Panama has a long history of foreign intervention, including the construction of the canal — first by the French, then the Americans — and the US invasion to remove General Manuel Noriega from power. In order to fully explore the canal, from the existing locks to the expansion site, we hired a driver, who arrived at our hotel in a white 11-passenger van with a rosary hanging from the rearview mirror.

Our first stop was the Miraflores Locks, near Panama City, where we watched a ship rise slowly as water poured into one channel and out of another as split-tailed birds swooped above. When the water levels were even, the 700-ton gate between the two chambers opened and locomotives on tracks beside the ship pulled the vessel through.

We continued on to the other side of the country 40 miles away as the skies opened up — the “green season” as Panamanians like to call it — passing billboards of a politician with his shirt unbuttoned just enough to reveal a gold chain. The site of the new locks being built near Colon is still a massive construction area, where 4,000 workers a day have been working in shifts around the clock since 2009. “It’s like building a shopping mall every day,” said our guide.

After all this industry, we were ready for the beach. There are 1,800 islands in Panama, and we had our sights set on Bocas del Toro, a Caribbean archipelago on the country’s northwest edge.

We took an early morning flight to Bocas Town, which was so small that it took just five minutes to walk from the airport to the main street. A short water taxi ride later, we were on our own private island, checking into a bed-and-breakfast tucked into a jungle of palm trees and flowering ginger plants. We were the only guests — not counting the plentiful geckos and insects — a true treat after three days in a crowded city.

When we got up, not early, the owner fixed us coffee and coconut bread and plates of tropical fruit by the pool. Dinner, also by the pool, was usually fish, washed down with a tasty rum drink.

Rain poured and thunder crashed every night, but it cleared enough during the day for us to venture out. We kayaked around the mangrove islands and to the beautiful Red Frog Beach, where the frothy, green waves was as warm as bathwater. One day we snorkeled at Crawl Cay in the rain — which I shouldn’t have been surprised to realize you can’t feel underwater — and stopped for lunch at an over-the-water shack that served overpriced seafood and Kist orange soda. On the way back, we saw dolphins jumping near our boat, curving in and out of the water with hardly a splash.

The highlight was a place the locals called Sloth Island, where we saw a group of bedraggled sloths with smiling faces sunning themselves on the treetops. Their movements were so slow as to be almost imperceptible, taking everything a millimeter at a time.

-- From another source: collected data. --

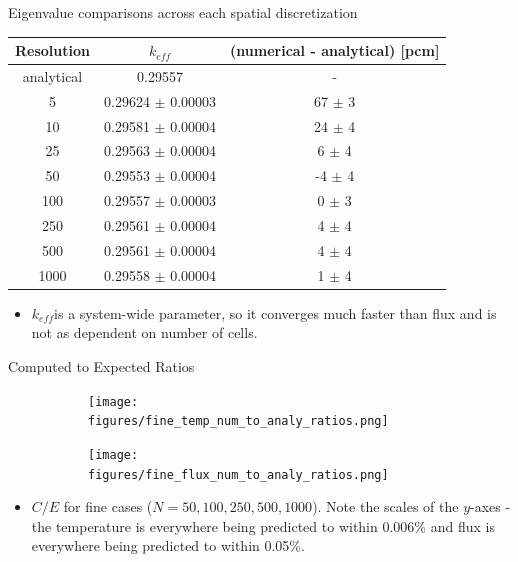 \documentclass[9pt,t]{beamer}
\newcommand{\keff}{$k_{e\!f\!f}$}
\begin{document}
\begin{frame}{Eigenvalue comparisons across each spatial discretization}
    \begin{table}[H]
        \centering
        \begin{tabular}{@{}ccc@{}}
            \toprule
            Resolution &  \keff & (numerical - analytical) [pcm]\\
            \midrule
            analytical & 0.29557 & - \\
            \midrule
            5    & 0.29624 $\pm$ 0.00003 & \phantom{-}67 $\pm$ 3 \\
            10   & 0.29581 $\pm$ 0.00004 & \phantom{-}24 $\pm$ 4 \\
            25   & 0.29563 $\pm$ 0.00004 & \phantom{-}6  $\pm$ 4 \\
            50   & 0.29553 $\pm$ 0.00004 &           -4  $\pm$ 4 \\
            100  & 0.29557 $\pm$ 0.00003 & \phantom{-}0  $\pm$ 3 \\
            250  & 0.29561 $\pm$ 0.00004 & \phantom{-}4  $\pm$ 4 \\
            500  & 0.29561 $\pm$ 0.00004 & \phantom{-}4  $\pm$ 4 \\
            1000 & 0.29558 $\pm$ 0.00004 & \phantom{-}1  $\pm$ 4 \\
        \bottomrule
        \end{tabular}
    \end{table}
    \begin{itemize}
        \item<2-> \keff is a system-wide parameter, so it converges much faster than flux and is not as dependent on number of cells.
    \end{itemize}
\end{frame}

\begin{frame}{Computed to Expected Ratios}
    \vspace*{-0.4cm}
    \pause
    \begin{figure}[T]
        \hspace*{-0.87cm}
        \begin{subfigure}{0.495\linewidth}
            \texttt{[image: figures/fine\_temp\_num\_to\_analy\_ratios.png]}
        \end{subfigure}\hspace*{0.85cm}
        \begin{subfigure}{0.495\linewidth}
            \texttt{[image: figures/fine\_flux\_num\_to\_analy\_ratios.png]}
        \end{subfigure}
    \end{figure}
    \begin{itemize}
        \item $C/E$ for fine cases ($N=50,100,250,500,1000$). Note the scales of the $y$-axes - the temperature is everywhere being predicted to within 0.006\% and flux is everywhere being predicted to within 0.05\%.
    \end{itemize}
\end{frame}
\end{document}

The proprietor of our B&B, a Colorado native whose overly friendly 100-pound Weimaraner, Zeus, is the most treacherous thing about the place, bought the property a year ago “after too much rum” from a Florida couple who catered to a naturalist crowd that liked to swim naked in the pool. Panamanian rum is tasty, although I don’t know if I could ever drink enough of it to buy a nudist resort only accessible by boat. The new owner said he doesn’t seek out the adults-only crowd, although the stripper pole in the game room offers a glimpse of the place’s past.

The clouds and rain were constant during our time there, and everything was always slightly damp. But on our last night the sky cleared, revealing a fizzy Milky Way arching above us. Then it was back to the bustle of Panama City, which seemed a very long way from sloths and mangrove islands and rum drinks by the pool.